“Not if what?”
“Well, not if they have never seen them to speak to!” I explained falteringly. “You see, Mr. Waters, the three other typists in my room——”
“Oh! Those girls!” said Mr. Waters casually, and I caught my breath.
For in the tone of those two words from the Head of Affairs I heard the rest of his meaning—“If they think it odd—if they make difficulties, they can go, at once.”
I saw that nightmare threat of “the sack” looming again, this time over the heads of three girls who had worked with and always been very decent to me. They—if they stood the least bit in this young office tyrant’s way—could go!
“It’s not only the girls,” I urged, clenching my hands to keep them from shaking, and hating the man who made me so nervous. “It’s—everybody. Mr. Dundonald, Mr. Alexander, they must all know that you scarcely exchanged a word with me until you sent for me yesterday, when we—they all thought you were going to dismiss me——”
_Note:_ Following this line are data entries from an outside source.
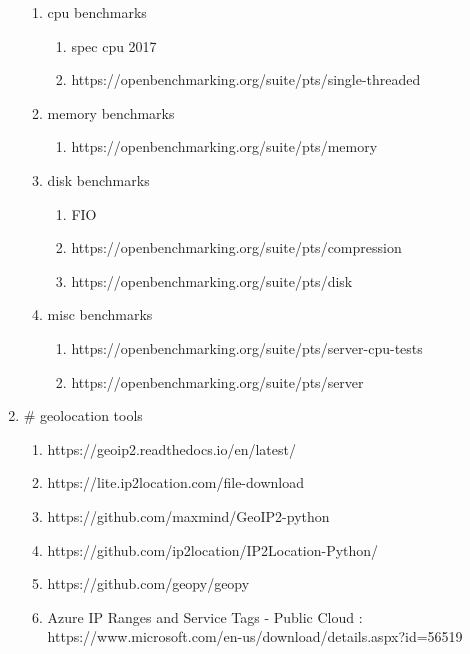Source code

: \documentclass[11pt]{article}
\begin{document}
\begin{enumerate}
\begin{enumerate}
            \item cpu benchmarks
            \begin{enumerate}
                \item spec cpu 2017
                \item https://openbenchmarking.org/suite/pts/single-threaded
            \end{enumerate}

            \item memory benchmarks
            \begin{enumerate}
                \item https://openbenchmarking.org/suite/pts/memory
            \end{enumerate}

            \item disk benchmarks
            \begin{enumerate}
                \item FIO
                \item https://openbenchmarking.org/suite/pts/compression
                \item https://openbenchmarking.org/suite/pts/disk
            \end{enumerate}

            \item misc benchmarks
            \begin{enumerate}
                \item https://openbenchmarking.org/suite/pts/server-cpu-tests
                \item https://openbenchmarking.org/suite/pts/server
            \end{enumerate}
        \end{enumerate}

        \item # geolocation tools
        \begin{enumerate}
            \item https://geoip2.readthedocs.io/en/latest/
            \item https://lite.ip2location.com/file-download
            \item https://github.com/maxmind/GeoIP2-python
            \item https://github.com/ip2location/IP2Location-Python/
            \item https://github.com/geopy/geopy
            \item Azure IP Ranges and Service Tags - Public Cloud : https://www.microsoft.com/en-us/download/details.aspx?id=56519
        \end{enumerate}
    \end{enumerate}
\end{document}
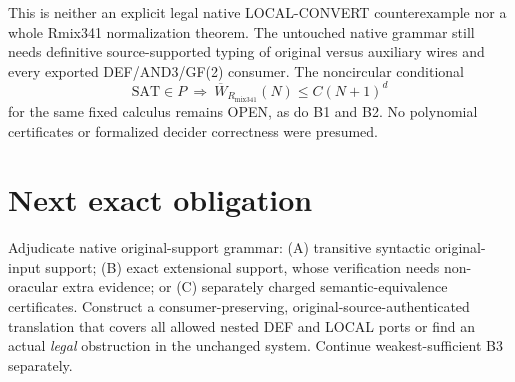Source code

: \documentclass[11pt]{article}
\begin{document}
This is neither an explicit legal native LOCAL-CONVERT counterexample nor a whole Rmix341 normalization theorem. The untouched native grammar still needs definitive source-supported typing of original versus auxiliary wires and every exported DEF/AND3/GF(2) consumer. The noncircular conditional
\[
 \mathrm{SAT}\in P\ \Longrightarrow\ 
 \overline W_{R_{\mathrm{mix341}}}(N)\le C(N+1)^d
\]
for the same fixed calculus remains OPEN, as do B1 and B2. No polynomial certificates or formalized decider correctness were presumed.

\section*{Next exact obligation}
Adjudicate native original-support grammar: (A) transitive syntactic original-input support; (B) exact extensional support, whose verification needs non-oracular extra evidence; or (C) separately charged semantic-equivalence certificates. Construct a consumer-preserving, original-source-authenticated translation that covers all allowed nested DEF and LOCAL ports or find an actual \emph{legal} obstruction in the unchanged system. Continue weakest-sufficient B3 separately.



\end{document}
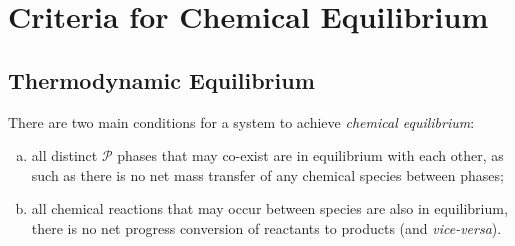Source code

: \section{Criteria for Chemical Equilibrium}\label{Chapter:VLE:ChemicalEquilibrium}
\subsection{Thermodynamic Equilibrium}\label{Chapter:VLE:thermodynamicEquilibrium}

There are two main conditions for a system to achieve {\it chemical equilibrium}:
  \begin{enumerate}[a)]
     \item all distinct $\mathcal{P}$ phases that may co-exist are in equilibrium with each other, as such as there is no net mass transfer of any chemical species between phases;
     \item all chemical reactions that may occur between species are also in equilibrium, \ie there is no net progress \wrt conversion of reactants to products (and {\it vice-versa}).
  \end{enumerate}

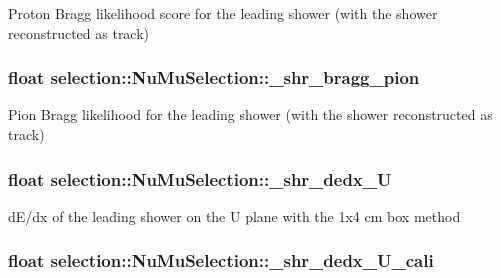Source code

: Proton Bragg likelihood score for the leading shower (with the shower reconstructed as track) \hypertarget{classselection_1_1NuMuSelection_a965ff03e4cd45fa4a7267f2c4576c99e}{
\subsubsection[{\-\_\-shr\-\_\-bragg\-\_\-pion}]{\setlength{\rightskip}{0pt plus 5cm}float selection\-::\-Nu\-Mu\-Selection\-::\-\_\-shr\-\_\-bragg\-\_\-pion\hspace{0.3cm}{\ttfamily [private]}}}\label{classselection_1_1NuMuSelection_a965ff03e4cd45fa4a7267f2c4576c99e}
Pion Bragg likelihood for the leading shower (with the shower reconstructed as track) \hypertarget{classselection_1_1NuMuSelection_a208bf1de9d20aa592d340dd331d6a524}{
\subsubsection[{\-\_\-shr\-\_\-dedx\-\_\-\-U}]{\setlength{\rightskip}{0pt plus 5cm}float selection\-::\-Nu\-Mu\-Selection\-::\-\_\-shr\-\_\-dedx\-\_\-\-U\hspace{0.3cm}{\ttfamily [private]}}}\label{classselection_1_1NuMuSelection_a208bf1de9d20aa592d340dd331d6a524}
d\-E/dx of the leading shower on the U plane with the 1x4 cm box method \hypertarget{classselection_1_1NuMuSelection_a155e84bd4da519558ee39d6d9955e93b}{
\subsubsection[{\-\_\-shr\-\_\-dedx\-\_\-\-U\-\_\-cali}]{\setlength{\rightskip}{0pt plus 5cm}float selection\-::\-Nu\-Mu\-Selection\-::\-\_\-shr\-\_\-dedx\-\_\-\-U\-\_\-cali\hspace{0.3cm}{\ttfamily [private]}}}\label{classselection_1_1NuMuSelection_a155e84bd4da519558ee39d6d9955e93b}

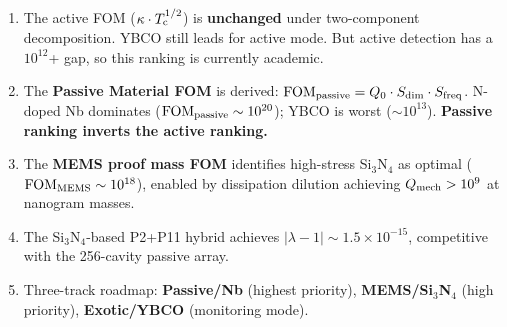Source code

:\documentclass[11pt]{article}
\theoremstyle{definition}
\theoremstyle{remark}
\newcommand{\ee}[1]{\times 10^{#1}}
\newcommand{\Tc}{T_{\rm c}}
\newcommand{\FOMpassive}{\mathrm{FOM}_{\rm passive}}
\newcommand{\FOMMEMS}{\mathrm{FOM}_{\rm MEMS}}
\newcommand{\lam}{|\lambda-1|}
\begin{document}
\begin{tcolorbox}[colback=green!5!white, colframe=green!50!black,
  title=\textbf{W3i6 Materials Science: Key Conclusions}]
\begin{enumerate}[nosep]
  \item The active FOM ($\kappa\cdot\Tc^{1/2}$) is \textbf{unchanged}
    under two-component decomposition. YBCO still leads for active mode.
    But active detection has a $10^{12}$+ gap, so this ranking is
    currently academic.
  \item The \textbf{Passive Material FOM} is derived:
    $\FOMpassive = Q_0 \cdot S_{\rm dim} \cdot S_{\rm freq}$.
    N-doped Nb dominates ($\FOMpassive \sim 10^{20}$); YBCO is worst
    ($\sim 10^{13}$). \textbf{Passive ranking inverts the active ranking.}
  \item The \textbf{MEMS proof mass FOM} identifies high-stress Si$_3$N$_4$
    as optimal ($\FOMMEMS \sim 10^{18}$), enabled by dissipation dilution
    achieving $Q_{\rm mech} > 10^9$ at nanogram masses.
  \item The Si$_3$N$_4$-based P2+P11 hybrid achieves $\lam \sim 1.5\ee{-15}$,
    competitive with the 256-cavity passive array.
  \item Three-track roadmap: \textbf{Passive/Nb} (highest priority),
    \textbf{MEMS/Si$_3$N$_4$} (high priority), \textbf{Exotic/YBCO}
    (monitoring mode).
\end{enumerate}
\end{tcolorbox}
\end{document}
“Ah?” said the Governor coolly.
“—S-so I can’t tell them, right on the top of that, that we are actually engaged to be married! There’ll have to be—some—some other sort of warning!”
“Don’t see the necessity myself,” said Still Waters, fixing those keen grey eyes upon me as if I were a letter-file or a paper-weight, or some other inanimate object that they’d happened to fall upon while he was meditating on other things. I wondered if he were thinking that, sooner than be bothered over this affair, he would sack Mr. Dundonald, Mr. Alexander and his whole staff! “Still, if you prefer it. You mean that there had better be some intermediate stages; that I ought to begin by singling you out from the others, seeing more of you, and so on. Quite so.”
It was uncanny, the cut-and-dried way in which he spoke of proceedings which—well, are always looked upon as so intensely the opposite of cut-and-dried! This affair was the imitation of something very different; still, one hardly expected him to be able to map it all out, like the diagrams in scientific dressmaking!